Instructions to follow: From the records below, extract only the lines running from the line with "MongoDB. Files that" to the line with "Clearing the collection prior to import.", both lines included, reproducing them exactly.
○ ○ ○ ○
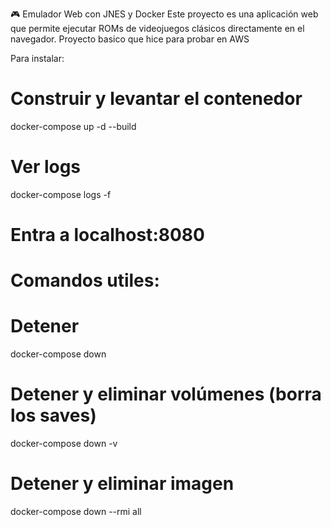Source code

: 🎮 Emulador Web con JNES y Docker
Este proyecto es una aplicación web que permite ejecutar ROMs de videojuegos clásicos directamente en el navegador.
Proyecto basico que hice para probar en AWS

Para instalar:

# Construir y levantar el contenedor
docker-compose up -d --build

# Ver logs
docker-compose logs -f

# Entra a localhost:8080

# Comandos utiles:
# Detener
docker-compose down

# Detener y eliminar volúmenes (borra los saves)
docker-compose down -v

# Detener y eliminar imagen 
docker-compose down --rmi all 
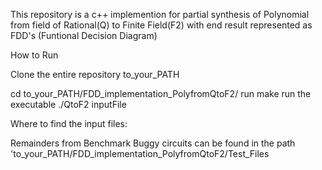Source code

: This repository is a c++ implemention for partial synthesis of Polynomial from field of Rational(Q) to Finite Field(F2) with end result represented as FDD's (Funtional Decision Diagram)

How to Run

Clone the entire repository to_your_PATH

cd to_your_PATH/FDD_implementation_PolyfromQtoF2/ run make run the executable ./QtoF2 inputFile

Where to find the input files:

Remainders from Benchmark Buggy circuits can be found in the path 'to_your_PATH/FDD_implementation_PolyfromQtoF2/Test_Files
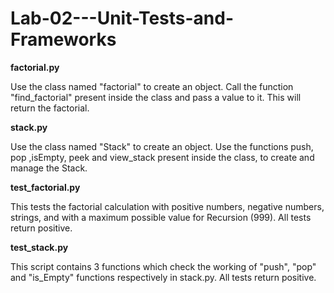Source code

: # Lab-02---Unit-Tests-and-Frameworks

**factorial.py**

Use the class named "factorial" to create an object. Call the function "find_factorial" present inside the class and pass a value to it. This will return the factorial.

**stack.py**

Use the class named "Stack" to create an object. Use the functions push, pop ,isEmpty, peek and view_stack present inside the class, to create and manage the Stack.

**test_factorial.py**

This tests the factorial calculation with positive numbers, negative numbers, strings, and with a maximum possible value for Recursion (999). All tests return positive.

**test_stack.py**

This script contains 3 functions which check the working of "push", "pop" and "is_Empty" functions respectively in stack.py. All tests return positive.
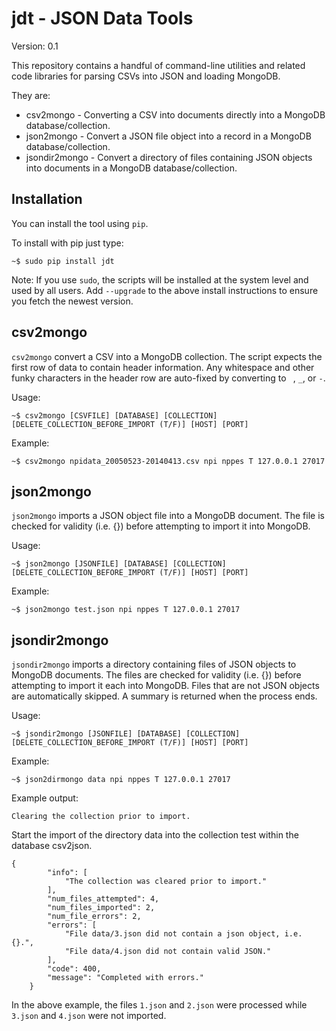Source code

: jdt - JSON Data Tools
=====================

Version: 0.1

This repository contains a handful of command-line utilities and
related code libraries for parsing CSVs into JSON and loading MongoDB.

They are:

* csv2mongo           - Converting a CSV into documents directly into a MongoDB database/collection.
* json2mongo          - Convert a JSON file object into a record in a MongoDB database/collection.
* jsondir2mongo       - Convert a directory of files containing JSON objects into documents in a MongoDB database/collection.

Installation
------------

You can install the tool using `pip`.

To install with pip just type:

    ~$ sudo pip install jdt

Note: If you use `sudo`, the scripts  will be installed at the
system level and used by all users. Add  `--upgrade` to the above
install instructions to ensure you fetch the newest version.



csv2mongo
---------

`csv2mongo` convert a CSV into a MongoDB collection.  The script expects the first row of
data to contain header information. Any whitespace and other funky characters in the
header row are auto-fixed by converting to ` `, `_`, or `-`.

Usage:

    ~$ csv2mongo [CSVFILE] [DATABASE] [COLLECTION] [DELETE_COLLECTION_BEFORE_IMPORT (T/F)] [HOST] [PORT]


Example:

    ~$ csv2mongo npidata_20050523-20140413.csv npi nppes T 127.0.0.1 27017




json2mongo
----------

`json2mongo` imports a JSON object file into a MongoDB document. The file is checked
for validity (i.e. {}) before attempting to import it into MongoDB.


Usage:

    ~$ json2mongo [JSONFILE] [DATABASE] [COLLECTION] [DELETE_COLLECTION_BEFORE_IMPORT (T/F)] [HOST] [PORT]

Example:


    ~$ json2mongo test.json npi nppes T 127.0.0.1 27017



jsondir2mongo
-------------


`jsondir2mongo` imports a directory containing files of JSON objects to MongoDB documents.
 The files are checked for validity (i.e. {}) before attempting to import it each into
 MongoDB. Files that are not JSON objects are automatically skipped.  A summary is returned when the process ends.

Usage:

    ~$ jsondir2mongo [JSONFILE] [DATABASE] [COLLECTION] [DELETE_COLLECTION_BEFORE_IMPORT (T/F)] [HOST] [PORT]


Example:


    ~$ json2dirmongo data npi nppes T 127.0.0.1 27017

Example output:


    Clearing the collection prior to import.

Start the import of the directory data into the collection test within the database csv2json.


    {
            "info": [
                "The collection was cleared prior to import."
            ],
            "num_files_attempted": 4,
            "num_files_imported": 2,
            "num_file_errors": 2,
            "errors": [
                "File data/3.json did not contain a json object, i.e. {}.",
                "File data/4.json did not contain valid JSON."
            ],
            "code": 400,
            "message": "Completed with errors."
        }


In the above example, the files `1.json` and `2.json` were processed while `3.json` and
`4.json` were not imported.
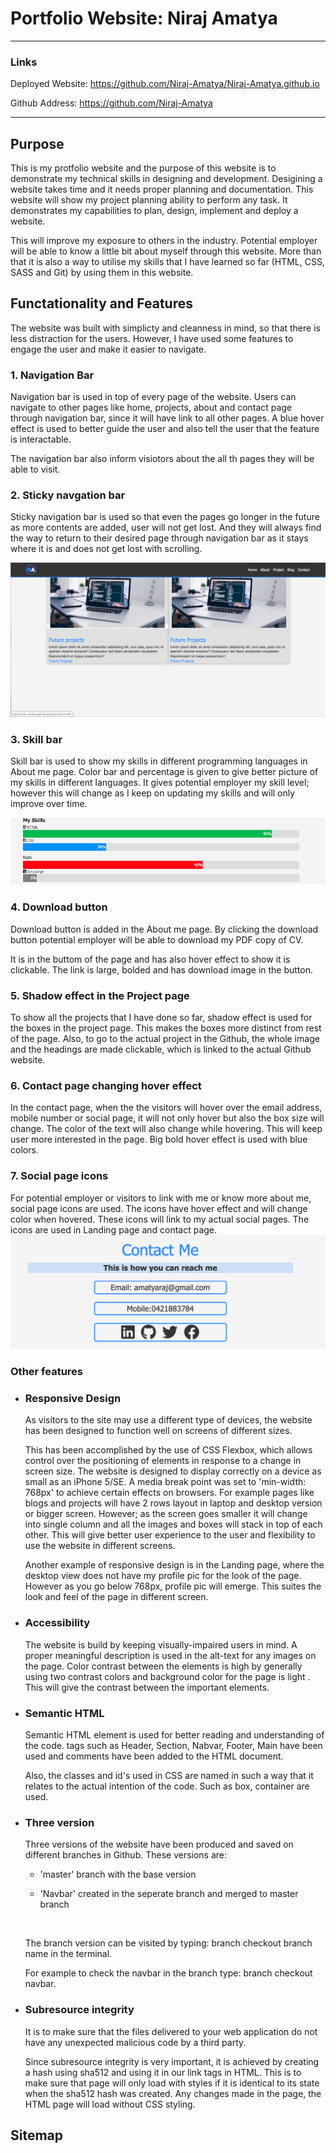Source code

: # Portfolio Website: Niraj Amatya

------



### Links 

Deployed Website: https://github.com/Niraj-Amatya/Niraj-Amatya.github.io

Github Address: https://github.com/Niraj-Amatya

------

## Purpose

This is my protfolio website and the purpose of this website is to demonstrate my technical skills in designing and development. Desigining  a website takes time and it needs proper planning and documentation. This website will  show my project planning ability to perform any task. It demonstrates my capabilities to plan, design, implement and deploy a website.

This will improve my exposure to others in the industry.  Potential employer will be able to know a little bit about myself through this website. More than that it is also a way to utilise my skills that I have learned so far (HTML, CSS, SASS and Git) by using them in this website.



## Functationality and Features

The website was built with simplicty and cleanness in mind, so that there is less distraction for the users. However, I have  used some features  to engage the user and make it easier to navigate.



### 1. Navigation Bar

Navigation bar is used in top of every page of the website. Users can navigate to other pages like home,     projects, about and contact page through navigation bar, since it will have link to all other pages. A blue hover effect is used to better guide the user and also tell the user that the feature is interactable. 

The navigation bar also inform visiotors about the all th pages they will be able to visit.

### 2. Sticky navgation bar

Sticky navigation bar is used so that even the pages go longer in the future as more contents are added, user will not get lost. And they will always find the way to return to their desired page through navigation bar as it stays where it is and does not get lost with scrolling. 

![sticky-nav](doc/Screenshots/Website/Sticky-nav.png)




### 3. Skill bar

Skill bar is used to show my skills in different programming languages in About me page. Color bar and percentage is given to give better picture of my skills in different languages. It gives potential employer my skill level; however this will change as I keep on updating my skills and will only improve over time.

![skill-bar](doc/Screenshots/Website/skill-bar.png)



### 4. Download button

Download button is added in the About me page. By clicking the download button potential employer will be able to download my PDF copy of CV. 

It is in the buttom of the page and has also hover effect to show it is clickable. The link is large, bolded and has download image in the button. 



### 5. Shadow effect in the Project page

To show all the projects that I have done so far, shadow effect is used for the boxes in the project page. This makes the boxes more distinct from rest of the page. Also, to go to the actual project in the Github, the whole image and the headings are made clickable, which is linked to the actual Github website.



### 6. Contact page changing hover effect

In the contact page, when the the visitors will hover over the email address, mobile number or social page, it will not only hover but also the box size will change. The color of the text will also change while hovering. This will keep user more interested in the page. Big bold hover effect is used with blue colors. 

### 7. Social page icons

For potential employer or visitors to link with me or know more about me, social page icons are used. The icons have hover effect and will change color when hovered. These icons will link to my actual social pages. The icons are used in Landing page and contact page.
![hover](doc/Screenshots/Website/Hover-effect.png)



### Other features

- ### Responsive Design

  As visitors to the site may use a different type of devices, the website has been designed to function well on screens of different sizes.

  This has been accomplished by the use of CSS Flexbox, which allows control over the positioning of elements in response to a change in screen size. The website is designed to display correctly on a device as small as an iPhone 5/SE. A media break point was set to 'min-width: 768px' to achieve certain effects on browsers. For example pages like blogs and projects will have 2 rows layout in laptop and desktop version or bigger screen. However;  as the screen goes smaller it will change into single column and all the images and boxes will stack in top of each other. This will give better user experience to the user and flexibility to use the website in different screens. 

  Another example of responsive design is in the Landing page, where the desktop view does not have my profile pic for the look of the page. However as you go below 768px, profile pic will emerge. This suites the look and feel of the page in different screen.

  

- ### Accessibility

  The website is build by keeping visually-impaired users in mind. A proper meaningful description is used in the alt-text for any images on the page.  Color contrast between the elements is high by generally using two contrast colors and background color for the page is light . This will give the contrast between the important elements. 

  

- ### Semantic HTML

  Semantic HTML element is used for better reading and understanding of the code. tags such as Header, Section, Nabvar, Footer, Main  have been used and comments have been added to the HTML document.

  Also, the classes and id's used in CSS are named in such a way that it relates to the actual intention of the code. Such as box, container are used.

  

- ### Three version

  Three versions of the website have been produced and saved on different branches in Github. These versions are:

  - 'master' branch with the base version

  - 'Navbar' created in the seperate branch and merged to master branch

  ​	

  The branch version can be visited by typing: branch checkout branch  name in the terminal.

  For example to check the navbar in the branch type: branch checkout navbar.

  

- ### Subresource integrity

  It is to  make sure that the files delivered to your web application do not have any unexpected malicious code by a third party.

  Since subresource integrity is very important, it is achieved by creating a hash using sha512 and using it in our link tags in HTML. This is to make sure that page will only load with styles if it is identical to its state when the sha512 hash was created. Any changes made in the page, the HTML page will load without CSS styling.

  

## Sitemap

###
○ ○ ○ ○
Answer box:
 MongoDB. Files that are not JSON objects are automatically skipped.  A summary is returned when the process ends.

Usage:

    ~$ jsondir2mongo [JSONFILE] [DATABASE] [COLLECTION] [DELETE_COLLECTION_BEFORE_IMPORT (T/F)] [HOST] [PORT]


Example:


    ~$ json2dirmongo data npi nppes T 127.0.0.1 27017

Example output:


    Clearing the collection prior to import.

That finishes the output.